Giorni incerti quelli tra fine aprile e i primi di maggio, le prime giornate di caldo vero si alternano a perturbazioni in grado di portare ancora non poca neve (e seri rischi di valanghe) in montagna, anche a quote non troppo elevate. Pertanto mentre cerchiamo di organizzare una uscita con pernottamento in terra elvetica – abbiamo deciso per la bellissima Val Verzasca – consultiamo i bollettini delle neve… e a terra sopra i 1600 metri c’è neve, qualche cm, e in quantità decisamente consistente attorno ai 2000. Valutiamo pertanto le diverse capanne della valle attraverso il sito capanneti.ch e scartiamo quelle più alte, che ci auguriamo di tornare a visitare presto. Propendiamo invece per un’escursione semplice, a bassa quota, che da Daghéi di Dentro, a circa 955 m di quota, conduce alla Capanna Osola (1420mslm).
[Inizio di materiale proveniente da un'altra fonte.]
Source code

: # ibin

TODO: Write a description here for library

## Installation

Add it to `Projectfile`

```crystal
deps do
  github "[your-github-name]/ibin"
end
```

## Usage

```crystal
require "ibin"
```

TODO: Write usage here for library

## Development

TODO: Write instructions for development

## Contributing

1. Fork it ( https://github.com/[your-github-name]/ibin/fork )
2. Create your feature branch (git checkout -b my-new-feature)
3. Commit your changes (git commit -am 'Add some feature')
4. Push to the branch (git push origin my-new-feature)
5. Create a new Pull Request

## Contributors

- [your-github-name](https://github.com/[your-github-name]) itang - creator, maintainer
La malcelata speranza è quella di assistere allo spettacolo della stagione appena iniziata degli amori dei galli forcelli, ben presenti in valle, ma senza conoscere dettagliatamente il territorio e la collocazione di eventuali lek è proprio una scommessa con la sorte.
Prenotiamo la capanna telefonicamente (sul sito si trova tutto) e la referente, gentilissima, ci consiglia, data la stagione e il fatto che pernotteremo non nel weekend, di procedere in auto fino al termine della strada, fino a Pianell di Mott (980 m) dove un segnavia indica che per la capanna occorrono 2 h di cammino.
E così facciamo. Ci carichiamo gli zaini in spalla, ben forniti di cibo e vino – questa volta contiamo di evitare il Merlot del Ticino… – mentre un rapace (uno sparviere?) vola di fronte a noi. Da subito, dopo un ponticello, si apre a noi il mondo delle valli svizzere. Tutto è curato, ordinato, ma soprattutto vivo. Ci sono piccole case, giardini e prati curati, si vedono strumenti di lavoro, non è un territorio abbandonato a sé né forzatamente tenuto in vita, è realmente vivo.
Il sentiero molto ben segnato sale, spesso fiancheggiando il fiume, tra ruscelletti che irrorano d’acqua le rocce e vere e proprie cascate.

I colori della primavera, ancora talvolta sopraffatti dal marrone delle foglie morte, si fanno spazio con le loro gemme, le foglie appena nate, tra anemoni dei boschi e crochi bianchi e rosa negli spazi più aperti. Molti i segnali che invitano a fare attenzione al bestiame e tanti i cancelli per evitare che gli animali da pascolo si disperdano.
La salita è relativamente facile, il bosco dominato da faggi intervallati a larici è meraviglioso, il fiume che costeggiamo ha dei colori incredibili ( il fiume Osura) e le pozze invitano a bagnarsi: durante il cammino ci si mostra una bella coppia di picchi neri (Dryocopus martius), altri piccoli uccelli, cince probabilmente velocemente compaiono e scompaiono tra i rami.

Scorgiamo molte tracce di grossi ungulati, probabilmente cervi. Aguzziamo lo sguardo ma non facciamo nessun avvistamento degno di nota.
Puntualmente dopo due ore, sempre costeggiando il fiume che ora però sembra quasi privo di acqua, giungiamo ad una bellissima area pianeggiante circondata dalla vegetazione e nel mezzo ecco la Capanna Osola.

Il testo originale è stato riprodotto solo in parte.